I paid up for this Felix – ask me my age all you want, but do not ask what I have paid for my high priced Felix items! However, I would say at a quick look it is in line with what hand carved ice fishing lures go for – although I suspect that if one was really hunting them you might find one going for sufficiently less, but probably not from a lure specialist. Since this was the first I have ever seen available I jumped in and now will not need to devote future years to thumbing through fish lure auctions. (Unless of course I want that Mickey Mouse.) I purchased him uncontested on eBay, although an odd thing did happen as I was notified that the item had been removed from sale.
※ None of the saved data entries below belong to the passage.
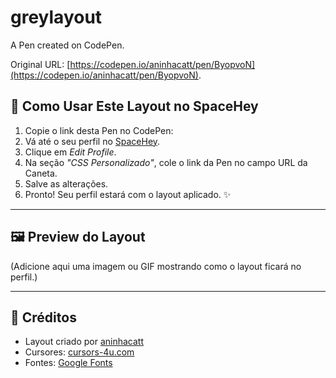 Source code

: # greylayout

A Pen created on CodePen.

Original URL: [https://codepen.io/aninhacatt/pen/ByopvoN](https://codepen.io/aninhacatt/pen/ByopvoN).
## 🌌 Como Usar Este Layout no SpaceHey

1. Copie o link desta Pen no CodePen:
2. Vá até o seu perfil no [SpaceHey](https://spacehey.com/).
3. Clique em *Edit Profile*.
4. Na seção *"CSS Personalizado"*, cole o link da Pen no campo URL da Caneta.
5. Salve as alterações.
6. Pronto! Seu perfil estará com o layout aplicado. ✨

---

## 🖼 Preview do Layout
(Adicione aqui uma imagem ou GIF mostrando como o layout ficará no perfil.)

---

## 💌 Créditos
- Layout criado por [aninhacatt](https://github.com/aninhacatt)
- Cursores: [cursors-4u.com](https://www.cursors-4u.com)
- Fontes: [Google Fonts](https://fonts.google.com)

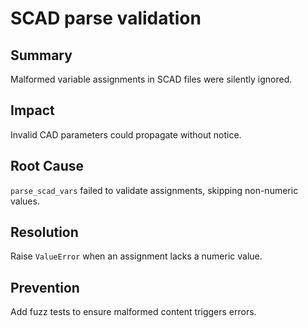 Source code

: # SCAD parse validation

## Summary
Malformed variable assignments in SCAD files were silently ignored.

## Impact
Invalid CAD parameters could propagate without notice.

## Root Cause
`parse_scad_vars` failed to validate assignments, skipping non-numeric values.

## Resolution
Raise `ValueError` when an assignment lacks a numeric value.

## Prevention
Add fuzz tests to ensure malformed content triggers errors.
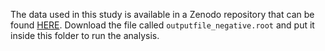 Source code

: The data used in this study is available in a Zenodo repository that can be found [HERE](https://sandbox.zenodo.org/record/631441#.Xub2Phh7nCI). Download the file called `outputfile_negative.root` and put it inside this folder to run the analysis.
I was therefore surprised when my bid won him a week later.

While I may not know the details of ice fishing as such, I come from fishing lure making stock. My grandfather (Frank Wheeling, my mom’s dad) had a workshop in his garage where he made lures and repaired outboard motors for extra money. As a small child I was mostly forbidden to enter beyond the doorway (think hot lead for sinkers, metal hooks and who knows what else I could have gotten into) so I do not remember any of the specifics beyond the smell which was a mixture of petrol, paint, wood and innumerable other things I guess. Sadly he died when I was still very young so my memories of him and his shop are very early. (I have written about their house and yard in posts that can be read here and here.)

A photo of my grandfather’s garage workshop as it exists today.

The beach community I grew up in was at one time famous for ice boating and along with that there were always some ice fishing huts. Although I lived on a river on the ocean side of the peninsula, there is a second river, the Navesink, to the west of us on the Shrewsbury, and it froze solid on occasion. We would go skating there (it was a glorious expanse of ice to skate on) and also watch the wooden ice boats race. These wooden boats go incredibly fast and because they are made of wood they make a certain wonderful sound on the ice.

A much more offmodel Mickey decoy I also found online. Not in my collection.

When skating we would pass small ice fishing huts, but I never was inside one nor do I know precisely what they were catching that was worth sitting out there in the cold. I assume it was the same fish we caught in the summer with less trouble? I have been told that in Minnesota people set up on the ice for the long haul and have very elaborate huts that are brought onto the ice or erected. These were simple and tiny for the most part, just a bit of protection from the wind I guess.

Felix tummy.

Looking carefully at Felix I would say he has been much used – the metal fins have some use and rust on them. He has wear marks, on his ears in particular. His tummy has these wooden inserts and I would guess this is how he is filled with lead there to give him the heft that was needed for him to sink in the water. He has a small rusted hook behind his ears for attaching him to the stick or pole and as mentioned, his tail moves side to side and his eyes are glass. His come hither fishing days are behind him and he has come to rest here in the Pictorama collection with his less hardworking Felix brethren.